A screenshot of Google Earth from the National Transportation Safety Board shows a flight track on the day of the crash that killed eight passengers in North Carolina.
Provided by the National Transportation Safety Board.
Eight people were killed in the flight, including four teenagers inexplicably crashed to the Atlantic Ocean off the coast of North Carolina in February.
Now the families of the four passengers are judging companies that owned the plane and worked as pilots.
On Tuesday, May 24, the families of the four passengers killed in the plane crash filed a complaint lawsuit for wrongful death Against EDP Management Group, Dillon’s Aviation and Green Assets, which employed pilot Ernest Durwood Rawls, who also died in the crash, said in a press release.

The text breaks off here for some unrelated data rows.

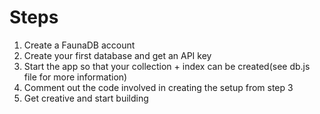 # Steps

1. Create a FaunaDB account
2. Create your first database and get an API key
3. Start the app so that your collection + index can be created(see db.js file for more information)
4. Comment out the code involved in creating the setup from step 3
5. Get creative and start building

The family of 15-year-old Noah Lee Styron filed a complaint; Michael Daly Shepard, 15; Jacob Nolan Taylor, 16; and Stephanie Fulcher, 42, according to the lawsuit.
Dillon’s Aviation and Green Assets rejected a request from McClatchy News on May 25th. The management of EDP Management Group could not be reached for comment.

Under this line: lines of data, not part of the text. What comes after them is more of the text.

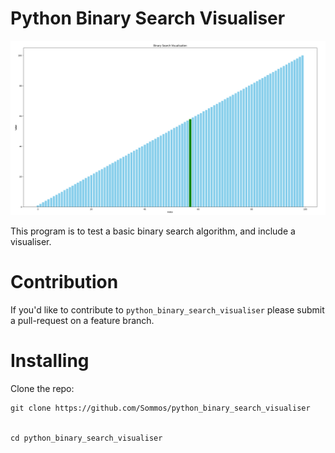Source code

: # Python Binary Search Visualiser

<p align="center">
    <img src="image0.png" width="800"/>
</p>

This program is to test a basic binary search algorithm, and include a visualiser.

# Contribution 

If you'd like to contribute to `python_binary_search_visualiser` please submit a pull-request on a feature branch.

# Installing

Clone the repo:

    git clone https://github.com/Sommos/python_binary_search_visualiser


    cd python_binary_search_visualiser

“Our clients have experienced every family’s worst nightmare, and they want answers and responsibility,” said Andrew K. Robb, a family lawyer who also represented Vanessa Bryant in the lawsuit over her wrongful death after a helicopter crash. whose dead husband Kobe Bryant and daughter, Jana Bryant, said in a release.
The suit appears after a plane crash that occurred on February 13, 2022 in Carreret County, off the coast of North Carolina.
That day the plane took off from Engelgard around 13:35 and headed to Beaufort, the complaint said.
Minutes after takeoff, the air traffic controller told the pilot that he was flying near limited airspace, which the pilot confirmed he would avoid, the lawsuit said.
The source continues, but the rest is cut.